Table 2: Double relation between cognitive areas (memory, reasoning and visuo-spatial) and mathematical domains (arithmetic, geometry, algebra).

The same frame is used for the design of the intervention tools. Here we present additional theoretical references that support the design of the intervention tools.

First of all, we refer to the Universal Design for Learning (UDL) principles (Table 3), a framework specifically conceived to design inclusive educational activities ( ).

Table 3: UDL guidelines

The Center for Applied Special Technology (CAST) has developed a comprehensive framework around the concept of Universal Design for Learning (UDL), with the aim of focusing research, development, and educational practice on understanding diversity and facilitating learning. UDL includes a set of Principles, articulated in Guidelines and Checkpoints (For a complete list of the principles, guidelines and checkpoints and a more extensive description of CAST’s activities, visit ). The research grounding UDL’s framework is that “learners are highly variable in their response to instruction. [...]"

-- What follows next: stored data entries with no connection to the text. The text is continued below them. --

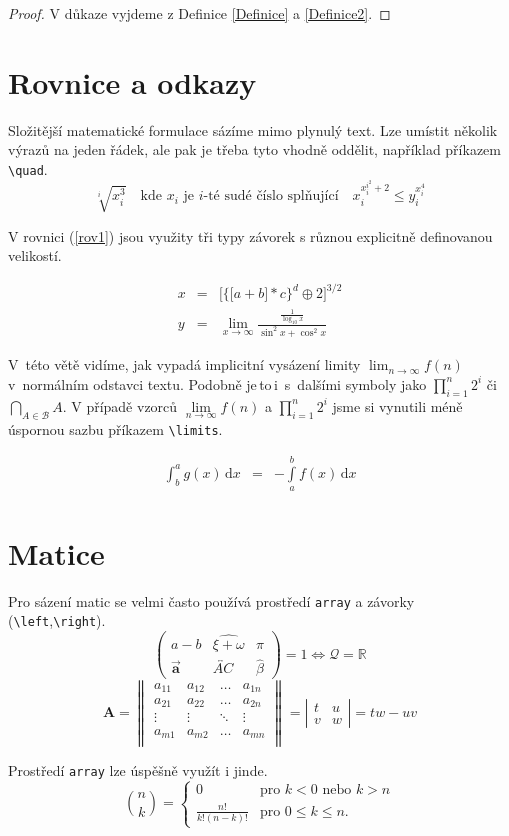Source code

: \documentclass[a4paper, 11pt, twocolumn]{article}
\theoremstyle{definition}
\begin{document}
\begin{proof}
    V důkaze vyjdeme z Definice \ref{Definice} a \ref{Definice2}.
\end{proof}

\section{Rovnice a odkazy}
Složitější matematické formulace sázíme mimo plynulý text. Lze umístit několik výrazů na jeden řádek, ale pak je třeba tyto vhodně oddělit, například příkazem \verb|\quad|.
$$
\sqrt[i]{x_i ^3} \quad
\text{kde } x_i  \text{ je } i \text{-té sudé číslo splňující} \quad
x_i ^{x_i ^{i^2} +2} \leq y_i ^{x_i ^4}
$$

V rovnici (\ref{rov1}) jsou využity tři typy závorek s různou explicitně definovanou velikostí.

 \begin{eqnarray}
 \label{rov1}
    x &=& \bigg[\Big\{\big[a + b\big] * c\Big\}^d \oplus 2 \bigg]^{3/2} \\
    y &=& \lim_{x\to\infty}\frac{\frac{1}{\log_{10}x}}{\sin^2 x + \cos^2 x} \nonumber
 \end{eqnarray}
 
V~této větě vidíme, jak vypadá implicitní vysázení limity $ \lim_{n\to\infty} f(n) $
v~normálním odstavci textu. Podobně je\,to\,i~s~dalšími symboly jako $\prod_{i=1}^n2^i$ či $\bigcap_{A \in\mathcal{B}} A$. V pří\-padě vzorců $\lim\limits_{n\to\infty} f(n) $ a $
\prod\limits_{i=1}^n 2^i$ jsme si vynutili méně úspornou sazbu příkazem \verb|\limits|.

\begin{eqnarray}
   \int^a_b g(x)\,\mathrm{d}x &=& -\int\limits_a ^b f(x)\,\mathrm{d}x
\end{eqnarray}
\section{Matice}
Pro sázení matic se velmi často používá prostředí \verb|array| a závorky (\verb|\left|,\verb|\right|).
$$
\left(
\begin{array}{ccc}
a - b & \widehat{\xi + \omega} & \pi\\
\vec {\mathbf{a}} & \overleftrightarrow{AC} & \hat{\beta}
\end{array}
\right)
=1 \Longleftrightarrow \mathcal{Q} = \mathbb{R}
$$
$$
\mathbf{A} =
\left\|
\begin{array}{cccc}
a_{11} & a_{12} & \ldots & a_{1n} \\
a_{21} & a_{22} & \ldots & a_{2n} \\
\vdots & \vdots & \ddots & \vdots \\
a_{m1} & a_{m2} & \ldots & a_{mn} \\
\end{array}
\right\|
=
\left|
\begin{array}{cc}
 t & u \\ v & w
\end{array}
\right|
= tw - uv
$$

Prostředí \verb|array| lze úspěšně využít i jinde.
$$
\binom{n}{k} =
\left\{
\begin{array}{cl}
0 & \text{pro } k < 0 \text{ nebo } k > n \\
\frac{n!}{k!(n-k)!} & \text{pro } 0 \leq k \leq n\text{.}
\end{array}
\right.
$$
\end{document}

Thus, UDL focuses on these individual differences as an important element to understand and design effective instruction for learning.

To this aim, UDL advances three foundational Principles: 1) provide multiple means of representation, 2) provide multiple means of action and expression 3) provide multiple means of engagement. In particular, guidelines within the first principle refer to means of perception involved in receiving certain information, and of “comprehension” of the information received. The guidelines within the second principle take into account the elaboration of information/ideas and their expression. Finally, the guidelines within the third principle deal with the domain of “affect” and “motivation”, also essential in any educational activity.

For our analyses, we will focus in particular on specific guidelines within the three Principles (The items are taken from the interactive list at ).

Guidelines within Principle 1 (provide multiple means of representation), suggest proposing different options for perception and offering support for decoding mathematical notation and symbols. Moreover, guidelines suggest the importance of providing options for comprehension highlighting patterns, critical features, big ideas, and relationships among mathematical notions. Accordingly, we will propose the use of the software AlNuSet to guide information processing, visualization, and manipulation, in order to maximize transfer and generalization.

Moreover, the guidelines from Principle 2 (provide multiple means of action and expression) suggest to offer different options for expression and communication supporting planning and strategy development. Finally, the guidelines from Principle 3 show how certain activities can recruit students’ interest, optimizing individual choice and autonomy, and minimizing threats and distractions.

In section 4 we will present examples of activities, discussing the type of mathematical learning they address and the cognitive area they support. We will show how these examples have been designed within the frame of the UDL principles in order to make them inclusive and effective to overcame math difficulties identified through B2 questionnaire.

Another theoretical reference we refer to comes from the experience of the European Project FasMed, that focused on formative assessment in mathematics and science ( ).

Formative assessment (FA) is conceived as a method of teaching where “evidence about student achievement is elicited, interpreted, and used by teachers, learners, or their peers, to make decisions about the next steps in instruction that are likely to be better, or better founded, than the decisions they would have taken in the absence of the evidence that was elicited” (Black & Wiliam, 2009, p. 7). FaSMEd project refers to William and Thompson (2007)’s study, that identifies five key strategies for FA practices in school setting: (a) clarifying and sharing learning intentions and criteria for success; (b) engineering effective classroom discussions and other learning tasks that elicit evidence of student understanding; (c) providing feedback that moves learners forward; (d) activating students as instructional resources for one another; (e) activating students as the owners of their own learning. The teacher, student’s peers and the student him- or herself are the agents that activate these FA strategies. The FA strategies are summarized in table 4.

Table 4

According to such conceptualization of formative assessment, the European Project FaSMEd designed and tested several class activities that exploit technology to support formative assessment strategies.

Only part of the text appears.